| Crates.io | sentinel-agent-modsec |
| lib.rs | sentinel-agent-modsec |
| version | 0.1.0 |
| created_at | 2026-01-13 20:11:45.120294+00 |
| updated_at | 2026-01-13 20:11:45.120294+00 |
| description | ModSecurity WAF agent for Sentinel reverse proxy - full OWASP CRS support via libmodsecurity |
| homepage | https://sentinel.raskell.io |
| repository | https://github.com/raskell-io/sentinel-agent-modsec |
| max_upload_size | |
| id | 2041108 |
| size | 179,573 |
ModSecurity WAF agent for Sentinel reverse proxy. Provides full OWASP Core Rule Set (CRS) support via libmodsecurity.
Note: This agent uses libmodsecurity bindings and requires the library to be installed on your system. For a lightweight, zero-dependency alternative with basic detection rules, see sentinel-agent-waf.

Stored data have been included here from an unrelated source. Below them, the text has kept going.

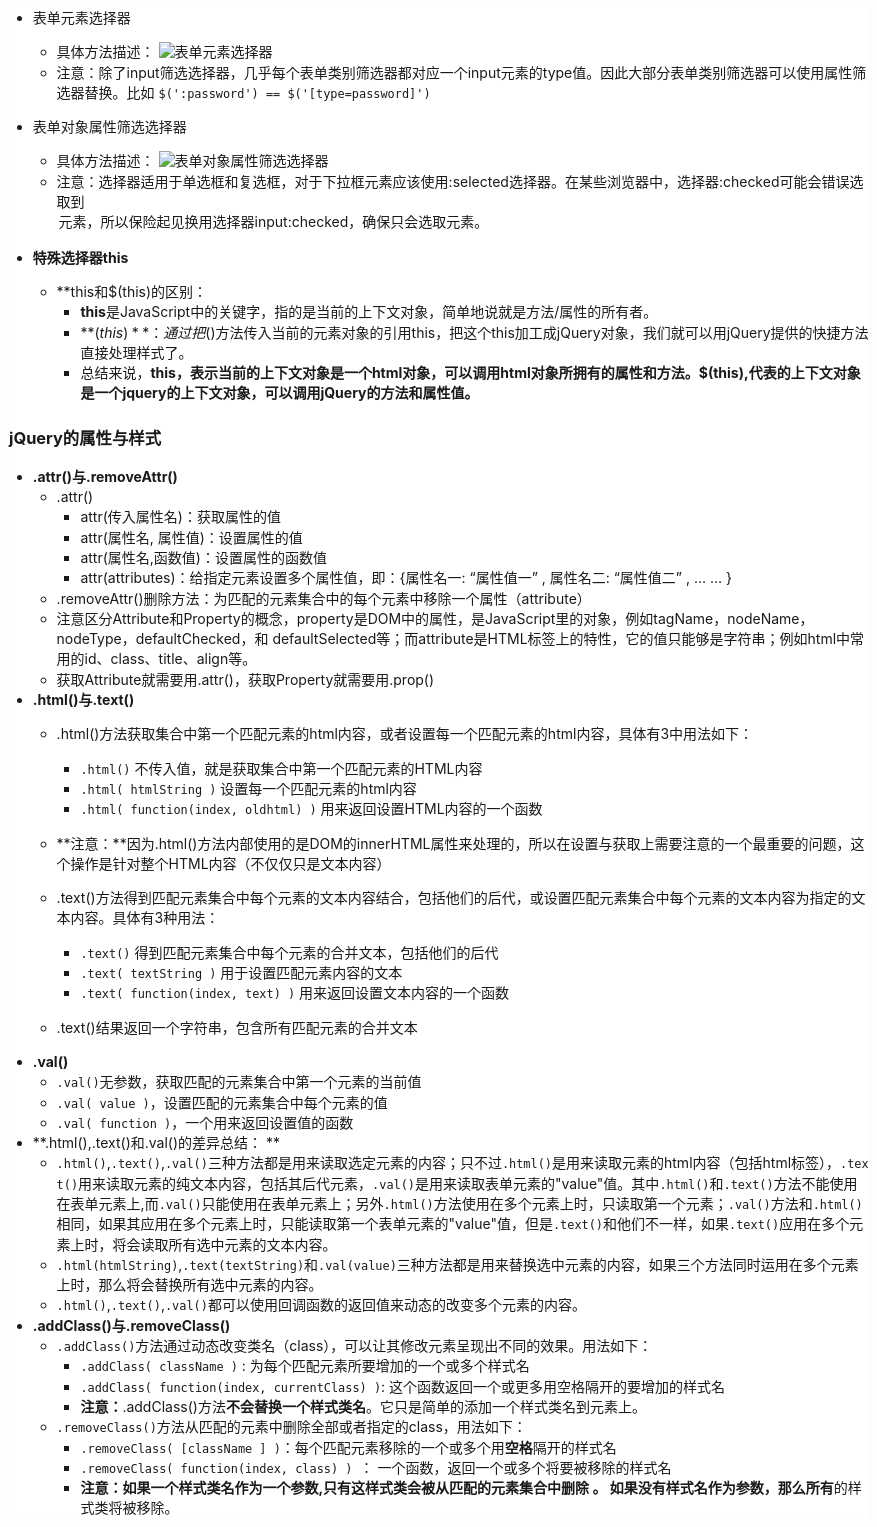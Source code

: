 
* 表单元素选择器
	* 具体方法描述：
	![表单元素选择器](https://s1.ax1x.com/2018/03/31/9xaCQK.png "表单元素选择器")
	* 注意：除了input筛选选择器，几乎每个表单类别筛选器都对应一个input元素的type值。因此大部分表单类别筛选器可以使用属性筛选器替换。比如 `$(':password') == $('[type=password]')`

* 表单对象属性筛选选择器
	* 具体方法描述：
	![表单对象属性筛选选择器](https://s1.ax1x.com/2018/03/31/9xaUS0.png "表单对象属性筛选选择器")
	* 注意：选择器适用于单选框和复选框，对于下拉框元素应该使用:selected选择器。在某些浏览器中，选择器:checked可能会错误选取到<option>元素，所以保险起见换用选择器input:checked，确保只会选取<input>元素。

* **特殊选择器this**
	* **this和$(this)的区别：
		* **this**是JavaScript中的关键字，指的是当前的上下文对象，简单地说就是方法/属性的所有者。
		* **$(this)**：通过把$()方法传入当前的元素对象的引用this，把这个this加工成jQuery对象，我们就可以用jQuery提供的快捷方法直接处理样式了。
		* 总结来说，**this，表示当前的上下文对象是一个html对象，可以调用html对象所拥有的属性和方法。$(this),代表的上下文对象是一个jquery的上下文对象，可以调用jQuery的方法和属性值。**

### jQuery的属性与样式
* **.attr()与.removeAttr()**
	* .attr()
		* attr(传入属性名)：获取属性的值
		* attr(属性名, 属性值)：设置属性的值
		* attr(属性名,函数值)：设置属性的函数值
		* attr(attributes)：给指定元素设置多个属性值，即：{属性名一: “属性值一” , 属性名二: “属性值二” , … … }
	* .removeAttr()删除方法：为匹配的元素集合中的每个元素中移除一个属性（attribute）
	* 注意区分Attribute和Property的概念，property是DOM中的属性，是JavaScript里的对象，例如tagName，nodeName，nodeType，defaultChecked，和 defaultSelected等；而attribute是HTML标签上的特性，它的值只能够是字符串；例如html中常用的id、class、title、align等。
	* 获取Attribute就需要用.attr()，获取Property就需要用.prop()
* **.html()与.text()**
	* .html()方法获取集合中第一个匹配元素的html内容，或者设置每一个匹配元素的html内容，具体有3中用法如下：
		* `.html()` 不传入值，就是获取集合中第一个匹配元素的HTML内容
		* `.html( htmlString )`  设置每一个匹配元素的html内容
		* `.html( function(index, oldhtml) )` 用来返回设置HTML内容的一个函数
	* **注意：**因为.html()方法内部使用的是DOM的innerHTML属性来处理的，所以在设置与获取上需要注意的一个最重要的问题，这个操作是针对整个HTML内容（不仅仅只是文本内容）
	
	* .text()方法得到匹配元素集合中每个元素的文本内容结合，包括他们的后代，或设置匹配元素集合中每个元素的文本内容为指定的文本内容。具体有3种用法：
		* `.text()` 得到匹配元素集合中每个元素的合并文本，包括他们的后代
		* `.text( textString )` 用于设置匹配元素内容的文本
		* `.text( function(index, text) )` 用来返回设置文本内容的一个函数
	* .text()结果返回一个字符串，包含所有匹配元素的合并文本
* **.val()**
	* `.val()`无参数，获取匹配的元素集合中第一个元素的当前值
	* `.val( value )`，设置匹配的元素集合中每个元素的值
	* `.val( function )`，一个用来返回设置值的函数
* **.html(),.text()和.val()的差异总结：  **
	* `.html()`,`.text()`,`.val()`三种方法都是用来读取选定元素的内容；只不过`.html()`是用来读取元素的html内容（包括html标签），`.text()`用来读取元素的纯文本内容，包括其后代元素，`.val()`是用来读取表单元素的"value"值。其中`.html()`和`.text()`方法不能使用在表单元素上,而`.val()`只能使用在表单元素上；另外`.html()`方法使用在多个元素上时，只读取第一个元素；`.val()`方法和`.html()`相同，如果其应用在多个元素上时，只能读取第一个表单元素的"value"值，但是`.text()`和他们不一样，如果`.text()`应用在多个元素上时，将会读取所有选中元素的文本内容。
	* `.html(htmlString)`,`.text(textString)`和`.val(value)`三种方法都是用来替换选中元素的内容，如果三个方法同时运用在多个元素上时，那么将会替换所有选中元素的内容。
	* `.html()`,`.text()`,`.val()`都可以使用回调函数的返回值来动态的改变多个元素的内容。
* **.addClass()与.removeClass()**
	* `.addClass()`方法通过动态改变类名（class），可以让其修改元素呈现出不同的效果。用法如下：
		* `.addClass( className )` : 为每个匹配元素所要增加的一个或多个样式名
		* `.addClass( function(index, currentClass) )`: 这个函数返回一个或更多用空格隔开的要增加的样式名
		* **注意：**.addClass()方法**不会替换一个样式类名**。它只是简单的添加一个样式类名到元素上。
	* `.removeClass()`方法从匹配的元素中删除全部或者指定的class，用法如下：
		* `.removeClass( [className ] )`：每个匹配元素移除的一个或多个用**空格**隔开的样式名
		* `.removeClass( function(index, class) ) `： 一个函数，返回一个或多个将要被移除的样式名
		* **注意：**如果一个样式类名作为一个参数,只有这样式类会被从匹配的元素集合中删除 。 如果没有样式名作为参数，那么**所有**的样式类将被移除。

This agent requires libmodsecurity >= 3.0.13 installed on your system:
macOS:
brew install modsecurity
Ubuntu/Debian:
apt install libmodsecurity-dev
From source:
git clone https://github.com/owasp-modsecurity/ModSecurity
cd ModSecurity
git submodule init && git submodule update
./build.sh
./configure
make && make install
cargo install sentinel-agent-modsec
git clone https://github.com/raskell-io/sentinel-agent-modsec
cd sentinel-agent-modsec
cargo build --release
The OWASP Core Rule Set provides comprehensive protection against common web attacks. Follow these steps to download, configure, and use the CRS with this agent.
Option A: Using Git (recommended)
# Create the modsecurity directory
sudo mkdir -p /etc/modsecurity
# Clone the CRS repository
sudo git clone https://github.com/coreruleset/coreruleset /etc/modsecurity/crs
# Or for a specific version (e.g., v4.0.0)
sudo git clone --branch v4.0.0 https://github.com/coreruleset/coreruleset /etc/modsecurity/crs
Option B: Download release archive
# Download latest release
curl -L https://github.com/coreruleset/coreruleset/archive/refs/tags/v4.0.0.tar.gz -o crs.tar.gz
sudo mkdir -p /etc/modsecurity
sudo tar -xzf crs.tar.gz -C /etc/modsecurity
sudo mv /etc/modsecurity/coreruleset-4.0.0 /etc/modsecurity/crs
# Copy the example configuration
sudo cp /etc/modsecurity/crs/crs-setup.conf.example /etc/modsecurity/crs/crs-setup.conf
Edit /etc/modsecurity/crs/crs-setup.conf to customize settings:
# Set paranoia level (1-4, higher = more rules, more false positives)
SecAction "id:900000,phase:1,pass,t:none,nolog,setvar:tx.blocking_paranoia_level=1"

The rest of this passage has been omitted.